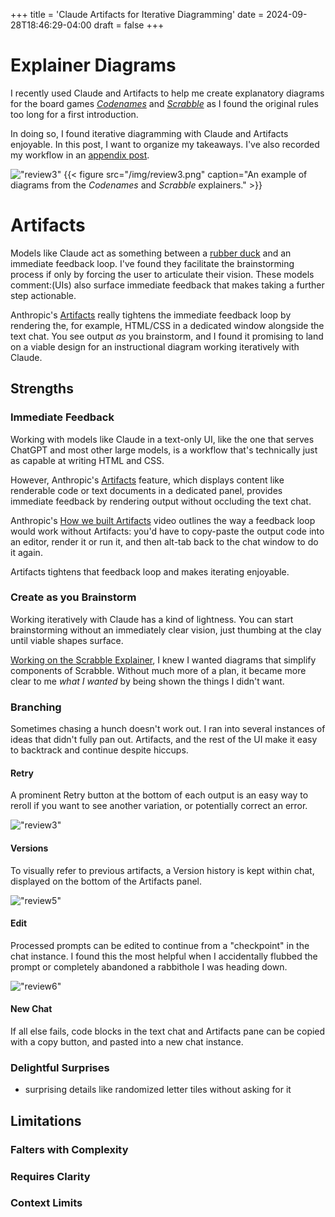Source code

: +++
title = 'Claude Artifacts for Iterative Diagramming'
date = 2024-09-28T18:46:29-04:00
draft = false
+++

# Explainer Diagrams

I recently used Claude and Artifacts to help me create explanatory diagrams for the board games [*Codenames*](https://gillandsiphon.github.io/posts/codenames-primer/) and [*Scrabble*](https://gillandsiphon.github.io/posts/scrabble-primer/) as I found the original rules too long for a first introduction.

In doing so, I found iterative diagramming with Claude and Artifacts enjoyable. In this post, I want to organize my takeaways. I've also recorded my workflow in an [appendix post](https://gillandsiphon.github.io/posts/scrabble-case-study/).

!["review3"](/img/review3.png)
{{< figure src="/img/review3.png" caption="An example of diagrams from the *Codenames* and *Scrabble* explainers." >}}


# Artifacts
 
Models like Claude act as something between a [rubber duck](https://en.wikipedia.org/wiki/Rubber_duck_debugging) and an immediate feedback loop. I've found they facilitate the brainstorming process if only by forcing the user to articulate their vision. These models comment:(UIs) also surface immediate feedback that makes taking a further step actionable.

Anthropic's [Artifacts](https://www.anthropic.com/news/artifacts) really tightens the immediate feedback loop by rendering the, for example, HTML/CSS in a dedicated window alongside the text chat. You see output *as* you brainstorm, and I found it promising to land on a viable design for an instructional diagram working iteratively with Claude.  


## Strengths


### Immediate Feedback

Working with models like Claude in a text-only UI, like the one that serves ChatGPT and most other large models, is a workflow that's technically just as capable at writing HTML and CSS.

However, Anthropic's [Artifacts](https://support.anthropic.com/en/articles/9487310-what-are-artifacts-and-how-do-i-use-them) feature, which displays content like renderable code or text documents in a dedicated panel, provides immediate feedback by rendering output without occluding the text chat.

Anthropic's [How we built Artifacts](https://www.youtube.com/watch?v=vUdNaAAc4FY) video outlines the way a feedback loop would work without Artifacts: you'd have to copy-paste the output code into an editor, render it or run it, and then alt-tab back to the chat window to do it again. 

Artifacts tightens that feedback loop and makes iterating enjoyable.

### Create as you Brainstorm

Working iteratively with Claude has a kind of lightness. You can start brainstorming without an immediately clear vision, just thumbing at the clay until viable shapes surface. 

[Working on the Scrabble Explainer](https://gillandsiphon.github.io/posts/scrabble-case-study/#brainstorming), I knew I wanted diagrams that simplify components of Scrabble. Without much more of a plan, it became more clear to me *what I wanted* by being shown the things I didn't want.

### Branching

Sometimes chasing a hunch doesn't work out. I ran into several instances of ideas that didn't fully pan out. Artifacts, and the rest of the UI make it easy to backtrack and continue despite hiccups. 

#### Retry
A prominent Retry button at the bottom of each output is an easy way to reroll if you want to see another variation, or potentially correct an error.

!["review3"](/img/review3.png)

#### Versions
To visually refer to previous artifacts, a Version history is kept within chat, displayed on the bottom of the Artifacts panel. 

!["review5"](/img/review3.png)

#### Edit
Processed prompts can be edited to continue from a "checkpoint" in the chat instance. I found this the most helpful when I accidentally flubbed the prompt or completely abandoned a rabbithole I was heading down.

!["review6"](/img/review6.png)

#### New Chat
If all else fails, code blocks in the text chat and Artifacts pane can be copied with a copy button, and pasted into a new chat instance.


### Delightful Surprises

- surprising details like randomized letter tiles without asking for it




## Limitations

### Falters with Complexity

### Requires Clarity

### Context Limits


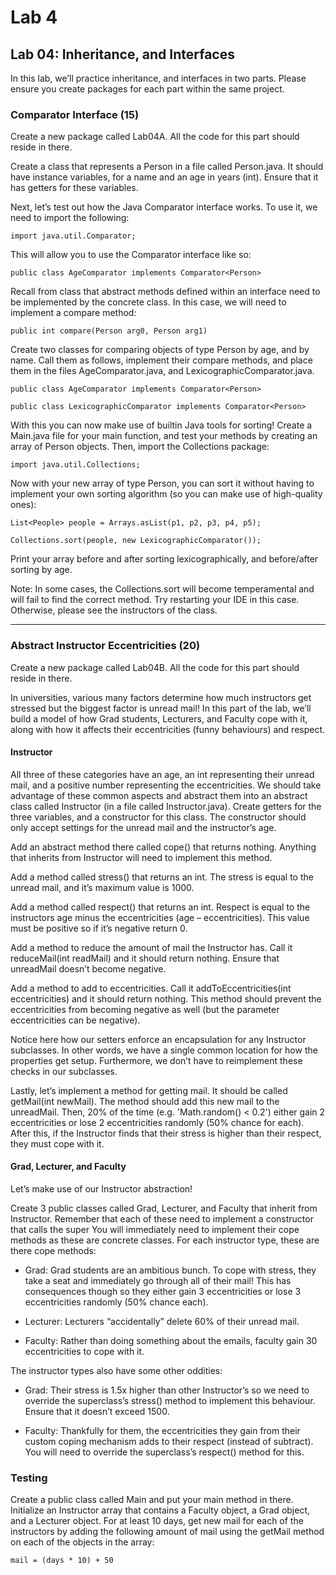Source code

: # Lab 4

## Lab 04: Inheritance, and Interfaces

In this lab, we’ll practice inheritance, and interfaces in two parts. Please ensure you create packages for each part within the same project.

### Comparator Interface (15)

Create a new package called Lab04A. All the code for this part should reside in there.

Create a class that represents a Person in a file called Person.java. It should have instance variables, for a name and an age in years (int). Ensure that it has getters for these variables.

Next, let’s test out how the Java Comparator interface works. To use it, we need to import the following:

`import java.util.Comparator;`

This will allow you to use the Comparator interface like so:

`public class AgeComparator implements Comparator<Person>`

Recall from class that abstract methods defined within an interface need to be implemented by the concrete class. In this case, we will need to implement a compare method:

`public int compare(Person arg0, Person arg1)`

Create two classes for comparing objects of type Person by age, and by name. Call them as follows, implement their compare methods, and place them in the files AgeComparator.java, and LexicographicComparator.java.

`public class AgeComparator implements Comparator<Person>`

`public class LexicographicComparator implements Comparator<Person>`

With this you can now make use of builtin Java tools for sorting! Create a Main.java file for your main function, and test your methods by creating an array of Person objects. Then, import the Collections package:

`import java.util.Collections;`

Now with your new array of type Person, you can sort it without having to implement your own sorting algorithm (so you can make use of high-quality ones):

`List<People> people = Arrays.asList(p1, p2, p3, p4, p5);`

`Collections.sort(people, new LexicographicComparator());`

Print your array before and after sorting lexicographically, and before/after sorting by age.

Note: In some cases, the Collections.sort will become temperamental and will fail to find the correct
method. Try restarting your IDE in this case. Otherwise, please see the instructors of the class.


---


### Abstract Instructor Eccentricities (20)

Create a new package called Lab04B. All the code for this part should reside in there.

In universities, various many factors determine how much instructors get stressed but the biggest factor is unread mail! In this part of the lab, we’ll build a model of how Grad students, Lecturers, and Faculty cope with it, along with how it affects their eccentricities (funny behaviours) and respect.

#### Instructor

All three of these categories have an age, an int representing their unread mail, and a positive number representing the eccentricities. We should take advantage of these common aspects and abstract them into an abstract class called Instructor (in a file called Instructor.java). Create getters for the three variables, and a constructor for this class. The constructor should only accept settings for the unread mail and the instructor’s age.

Add an abstract method there called cope() that returns nothing. Anything that inherits from Instructor will need to implement this method.

Add a method called stress() that returns an int. The stress is equal to the unread mail, and it’s maximum value is 1000.

Add a method called respect() that returns an int. Respect is equal to the instructors age minus the eccentricities (age – eccentricities). This value must be positive so if it’s negative return 0.

Add a method to reduce the amount of mail the Instructor has. Call it reduceMail(int readMail) and it should return nothing. Ensure that unreadMail doesn’t become negative.

Add a method to add to eccentricities. Call it addToEccentricities(int eccentricities) and it should return nothing. This method should prevent the eccentricities from becoming negative as well (but the parameter eccentricities can be negative).

Notice here how our setters enforce an encapsulation for any Instructor subclasses. In other words, we have a single common location for how the properties get setup. Furthermore, we don’t have to reimplement these checks in our subclasses.

Lastly, let’s implement a method for getting mail. It should be called getMail(int newMail). The method should add this new mail to the unreadMail. Then, 20% of the time (e.g. 'Math.random() < 0.2') either gain 2 eccentricities or lose 2 eccentricities randomly (50% chance for each). After this, if the Instructor finds that their stress is higher than their respect, they must cope with it.


#### Grad, Lecturer, and Faculty

Let’s make use of our Instructor abstraction!

Create 3 public classes called Grad, Lecturer, and Faculty that inherit from Instructor. Remember that each of these need to implement a constructor that calls the super You will immediately need to implement their cope methods as these are concrete classes. For each instructor type, these are there cope methods:

- Grad: Grad students are an ambitious bunch. To cope with stress, they take a seat and immediately go through all of their mail! This has consequences though so they either gain 3 eccentricities or lose 3 eccentricities randomly (50% chance each).

- Lecturer: Lecturers “accidentally” delete 60% of their unread mail.

- Faculty: Rather than doing something about the emails, faculty gain 30 eccentricities to cope with it.


The instructor types also have some other oddities:

- Grad: Their stress is 1.5x higher than other Instructor’s so we need to override the superclass’s stress() method to implement this behaviour. Ensure that it doesn’t exceed 1500.

- Faculty: Thankfully for them, the eccentricities they gain from their custom coping mechanism adds to their respect (instead of subtract). You will need to override the superclass’s respect() method for this.

### Testing


Create a public class called Main and put your main method in there. Initialize an Instructor array that contains a Faculty object, a Grad object, and a Lecturer object. For at least 10 days, get new mail for each of the instructors by adding the following amount of mail using the getMail method on each of the objects in the array:

`mail = (days * 10) + 50`
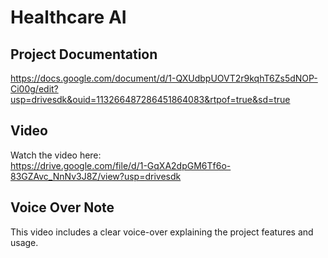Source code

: # Healthcare AI

## Project Documentation  
https://docs.google.com/document/d/1-QXUdbpUOVT2r9kqhT6Zs5dNOP-Ci00g/edit?usp=drivesdk&ouid=113266487286451864083&rtpof=true&sd=true
##  Video  
Watch the  video here:  
 https://drive.google.com/file/d/1-GqXA2dpGM6Tf6o-83GZAvc_NnNv3J8Z/view?usp=drivesdk

## Voice Over Note  
This video includes a clear voice-over explaining the project features and usage.
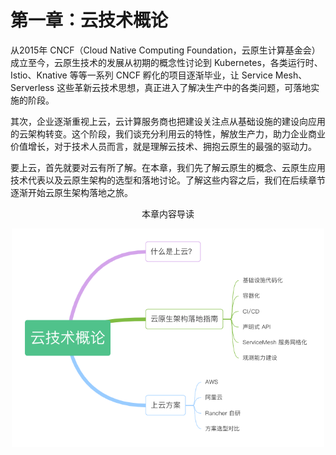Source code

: # 第一章：云技术概论

从2015年 CNCF（Cloud Native Computing Foundation，云原生计算基金会）成立至今，云原生技术的发展从初期的概念性讨论到 Kubernetes，各类运行时、Istio、Knative 等等一系列 CNCF 孵化的项目逐渐毕业，让 Service Mesh、Serverless 这些革新云技术思想，真正进入了解决生产中的各类问题，可落地实施的阶段。

其次，企业逐渐重视上云，云计算服务商也把建设关注点从基础设施的建设向应用的云架构转变。这个阶段，我们谈充分利用云的特性，解放生产力，助力企业商业价值增长，对于技术人员而言，就是理解云技术、拥抱云原生的最强的驱动力。

要上云，首先就要对云有所了解。在本章，我们先了解云原生的概念、云原生应用技术代表以及云原生架构的选型和落地讨论。了解这些内容之后，我们在后续章节逐渐开始云原生架构落地之旅。


<div  align="center">
	<p>本章内容导读</p>
	<img src="../assets/cloud-summary.png" width = "500"  align=center />
</div>


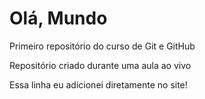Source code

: # Olá, Mundo
 Primeiro repositório do curso de Git e GitHub

 Repositório criado durante uma aula ao vivo
 
 Essa linha eu adicionei diretamente no site!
........
▶ _Work instructions_: Locate the word "enjoyable" in the data above. Copy every line carrying it.

▶ _Problem solution_:
In doing so, I found iterative diagramming with Claude and Artifacts enjoyable. In this post, I want to organize my takeaways. I've also recorded my workflow in an [appendix post](https://gillandsiphon.github.io/posts/scrabble-case-study/).
Artifacts tightens that feedback loop and makes iterating enjoyable.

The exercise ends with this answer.